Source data
***

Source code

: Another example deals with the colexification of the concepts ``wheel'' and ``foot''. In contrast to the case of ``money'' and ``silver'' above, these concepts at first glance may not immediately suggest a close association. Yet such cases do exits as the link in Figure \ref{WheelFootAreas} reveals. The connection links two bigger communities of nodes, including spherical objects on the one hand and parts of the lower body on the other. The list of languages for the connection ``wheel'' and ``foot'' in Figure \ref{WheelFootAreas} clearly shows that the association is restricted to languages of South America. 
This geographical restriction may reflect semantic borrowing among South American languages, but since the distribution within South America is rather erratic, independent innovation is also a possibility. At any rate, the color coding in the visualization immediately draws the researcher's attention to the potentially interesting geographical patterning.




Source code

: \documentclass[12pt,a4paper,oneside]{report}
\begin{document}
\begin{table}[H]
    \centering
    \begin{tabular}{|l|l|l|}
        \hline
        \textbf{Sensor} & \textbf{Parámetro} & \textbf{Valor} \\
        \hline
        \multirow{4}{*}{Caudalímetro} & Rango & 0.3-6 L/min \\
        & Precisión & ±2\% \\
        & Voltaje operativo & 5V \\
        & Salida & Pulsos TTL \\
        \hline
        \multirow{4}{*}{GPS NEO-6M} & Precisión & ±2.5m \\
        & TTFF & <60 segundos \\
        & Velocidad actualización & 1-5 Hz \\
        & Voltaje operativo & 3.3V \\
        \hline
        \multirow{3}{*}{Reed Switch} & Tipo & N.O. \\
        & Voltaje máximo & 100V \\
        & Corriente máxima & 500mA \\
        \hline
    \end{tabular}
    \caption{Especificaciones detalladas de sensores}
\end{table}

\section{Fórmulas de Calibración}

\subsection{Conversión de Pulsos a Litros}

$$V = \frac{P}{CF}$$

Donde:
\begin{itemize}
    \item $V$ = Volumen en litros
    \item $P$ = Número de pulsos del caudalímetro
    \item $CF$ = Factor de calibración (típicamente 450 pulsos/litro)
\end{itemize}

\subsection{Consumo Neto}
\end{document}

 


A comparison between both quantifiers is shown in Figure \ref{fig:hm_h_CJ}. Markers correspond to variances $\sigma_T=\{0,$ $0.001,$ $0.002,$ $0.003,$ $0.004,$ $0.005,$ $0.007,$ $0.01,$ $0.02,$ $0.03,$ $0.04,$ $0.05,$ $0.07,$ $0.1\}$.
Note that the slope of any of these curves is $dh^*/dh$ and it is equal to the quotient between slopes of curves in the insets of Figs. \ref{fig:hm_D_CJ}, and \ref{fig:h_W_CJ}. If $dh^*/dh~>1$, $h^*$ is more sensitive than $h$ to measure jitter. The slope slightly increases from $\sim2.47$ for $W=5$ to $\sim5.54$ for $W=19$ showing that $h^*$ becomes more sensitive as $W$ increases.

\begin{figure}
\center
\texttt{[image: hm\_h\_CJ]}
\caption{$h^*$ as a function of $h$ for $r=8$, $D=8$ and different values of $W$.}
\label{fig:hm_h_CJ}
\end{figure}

***

§ DESCRIPTION OF THE TASK
Keeping every line exactly as it is, retype the entries shown above.

§ ANSWER BELOW
Source code

: Another example deals with the colexification of the concepts ``wheel'' and ``foot''. In contrast to the case of ``money'' and ``silver'' above, these concepts at first glance may not immediately suggest a close association. Yet such cases do exits as the link in Figure \ref{WheelFootAreas} reveals. The connection links two bigger communities of nodes, including spherical objects on the one hand and parts of the lower body on the other. The list of languages for the connection ``wheel'' and ``foot'' in Figure \ref{WheelFootAreas} clearly shows that the association is restricted to languages of South America. 
This geographical restriction may reflect semantic borrowing among South American languages, but since the distribution within South America is rather erratic, independent innovation is also a possibility. At any rate, the color coding in the visualization immediately draws the researcher's attention to the potentially interesting geographical patterning.




Source code

: \documentclass[12pt,a4paper,oneside]{report}
\begin{document}
\begin{table}[H]
    \centering
    \begin{tabular}{|l|l|l|}
        \hline
        \textbf{Sensor} & \textbf{Parámetro} & \textbf{Valor} \\
        \hline
        \multirow{4}{*}{Caudalímetro} & Rango & 0.3-6 L/min \\
        & Precisión & ±2\% \\
        & Voltaje operativo & 5V \\
        & Salida & Pulsos TTL \\
        \hline
        \multirow{4}{*}{GPS NEO-6M} & Precisión & ±2.5m \\
        & TTFF & <60 segundos \\
        & Velocidad actualización & 1-5 Hz \\
        & Voltaje operativo & 3.3V \\
        \hline
        \multirow{3}{*}{Reed Switch} & Tipo & N.O. \\
        & Voltaje máximo & 100V \\
        & Corriente máxima & 500mA \\
        \hline
    \end{tabular}
    \caption{Especificaciones detalladas de sensores}
\end{table}

\section{Fórmulas de Calibración}

\subsection{Conversión de Pulsos a Litros}

$$V = \frac{P}{CF}$$

Donde:
\begin{itemize}
    \item $V$ = Volumen en litros
    \item $P$ = Número de pulsos del caudalímetro
    \item $CF$ = Factor de calibración (típicamente 450 pulsos/litro)
\end{itemize}

\subsection{Consumo Neto}
\end{document}

 


A comparison between both quantifiers is shown in Figure \ref{fig:hm_h_CJ}. Markers correspond to variances $\sigma_T=\{0,$ $0.001,$ $0.002,$ $0.003,$ $0.004,$ $0.005,$ $0.007,$ $0.01,$ $0.02,$ $0.03,$ $0.04,$ $0.05,$ $0.07,$ $0.1\}$.
Note that the slope of any of these curves is $dh^*/dh$ and it is equal to the quotient between slopes of curves in the insets of Figs. \ref{fig:hm_D_CJ}, and \ref{fig:h_W_CJ}. If $dh^*/dh~>1$, $h^*$ is more sensitive than $h$ to measure jitter. The slope slightly increases from $\sim2.47$ for $W=5$ to $\sim5.54$ for $W=19$ showing that $h^*$ becomes more sensitive as $W$ increases.

\begin{figure}
\center
\texttt{[image: hm\_h\_CJ]}
\caption{$h^*$ as a function of $h$ for $r=8$, $D=8$ and different values of $W$.}
\label{fig:hm_h_CJ}
\end{figure}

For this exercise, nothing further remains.